What happened in the base metals space this week? Here’s a round up of the top stories covered by the Investing News Network.
Underdog base metal zinc found itself growing in leaps and bounds this week, hitting an 8-month high on Wednesday (March 13) as supply concerns on the London Metal Exchange (LME) ran rampant.
According to Reuters, warehouse zinc inventories certified by the LME reached their lowest point since October 2007 at 58,950 tonnes. The base metal’s price tag checked in at US$2,877 per tonne on the LME on Wednesday.

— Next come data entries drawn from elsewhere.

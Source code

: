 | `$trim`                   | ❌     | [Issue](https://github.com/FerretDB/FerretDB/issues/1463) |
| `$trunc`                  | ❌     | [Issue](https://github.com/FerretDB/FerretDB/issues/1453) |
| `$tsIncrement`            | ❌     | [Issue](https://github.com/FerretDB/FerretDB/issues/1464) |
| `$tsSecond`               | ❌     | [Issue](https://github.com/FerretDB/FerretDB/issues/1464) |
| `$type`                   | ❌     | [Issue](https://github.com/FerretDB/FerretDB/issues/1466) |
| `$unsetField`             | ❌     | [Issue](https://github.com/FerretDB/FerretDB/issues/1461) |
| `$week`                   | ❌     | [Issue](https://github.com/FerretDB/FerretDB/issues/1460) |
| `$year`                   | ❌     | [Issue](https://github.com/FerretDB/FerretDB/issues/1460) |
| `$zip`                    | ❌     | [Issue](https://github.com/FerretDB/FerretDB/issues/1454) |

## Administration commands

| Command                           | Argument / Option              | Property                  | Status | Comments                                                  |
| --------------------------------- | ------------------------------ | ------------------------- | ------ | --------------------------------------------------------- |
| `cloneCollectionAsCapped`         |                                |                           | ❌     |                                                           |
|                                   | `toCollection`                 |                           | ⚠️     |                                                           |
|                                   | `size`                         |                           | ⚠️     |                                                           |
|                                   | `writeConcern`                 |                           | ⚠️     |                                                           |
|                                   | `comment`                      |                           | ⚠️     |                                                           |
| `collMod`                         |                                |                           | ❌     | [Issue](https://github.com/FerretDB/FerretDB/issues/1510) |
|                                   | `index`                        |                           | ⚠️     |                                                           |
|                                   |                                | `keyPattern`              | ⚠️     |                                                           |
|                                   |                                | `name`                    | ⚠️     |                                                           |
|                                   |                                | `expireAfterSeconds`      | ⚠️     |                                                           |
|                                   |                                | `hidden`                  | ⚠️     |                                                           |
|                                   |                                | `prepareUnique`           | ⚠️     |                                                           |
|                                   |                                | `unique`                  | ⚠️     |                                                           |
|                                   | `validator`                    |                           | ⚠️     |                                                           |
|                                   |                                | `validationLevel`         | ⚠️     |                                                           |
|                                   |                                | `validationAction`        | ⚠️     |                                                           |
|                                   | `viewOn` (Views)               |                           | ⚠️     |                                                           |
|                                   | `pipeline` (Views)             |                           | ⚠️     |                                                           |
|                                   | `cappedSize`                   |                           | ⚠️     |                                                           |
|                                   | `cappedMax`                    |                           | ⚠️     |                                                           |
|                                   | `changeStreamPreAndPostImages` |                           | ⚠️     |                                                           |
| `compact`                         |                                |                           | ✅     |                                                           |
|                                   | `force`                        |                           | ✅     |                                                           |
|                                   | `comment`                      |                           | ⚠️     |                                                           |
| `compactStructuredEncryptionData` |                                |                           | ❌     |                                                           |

“Tightness on the LME seems to be playing into higher prices, even though there is a reasonable amount of stock in China which suggests that the global market is not as tight as the LME is,” Capital Economics analyst Ross Strachan told Reuters.
Meanwhile, copper prices — which also strengthened through the week — took a nasty plunge on Thursday (March 14), dropping almost 1.84 percent from Wednesday’s US$6,527 per tonne to US$6,408. According to Reuters, LME’s copper inventories were to blame as they grew 67 percent over the last two days.
Nickel also found itself falling flat this week after having peaked on Tuesday (March 12) at US$13,130 per tonne, but later collapsing to US$12,920 by Thursday. Lead prices were on the rise however, having grown 1.48 percent from Monday’s (March 11) US$2,079 per tonne price point to Thursday’s US$2,110 mark.
As for iron ore, prices ebbed and flowed through the week, keeping itself situated generally near the US$85-per-tonne mark; the commodity closed at US$85.09 per tonne on Thursday.
Top News Stories
Imperial Metals (TSX:III,OTC Pink:IPMLF) has entered a joint-venture agreement with Newcrest Mining (ASX:NCM,OTC Pink:NCMGF) by selling a 70-percent stake in its Red Chris copper-gold asset to the major miner.
While Imperial retained a 30-percent stake in Red Chris, it sold majority ownership to Newcrest for US$806.5 million in cash. Going forward, the two companies will form a JV for Red Chris’ operation, while Newcrest will act as the operator.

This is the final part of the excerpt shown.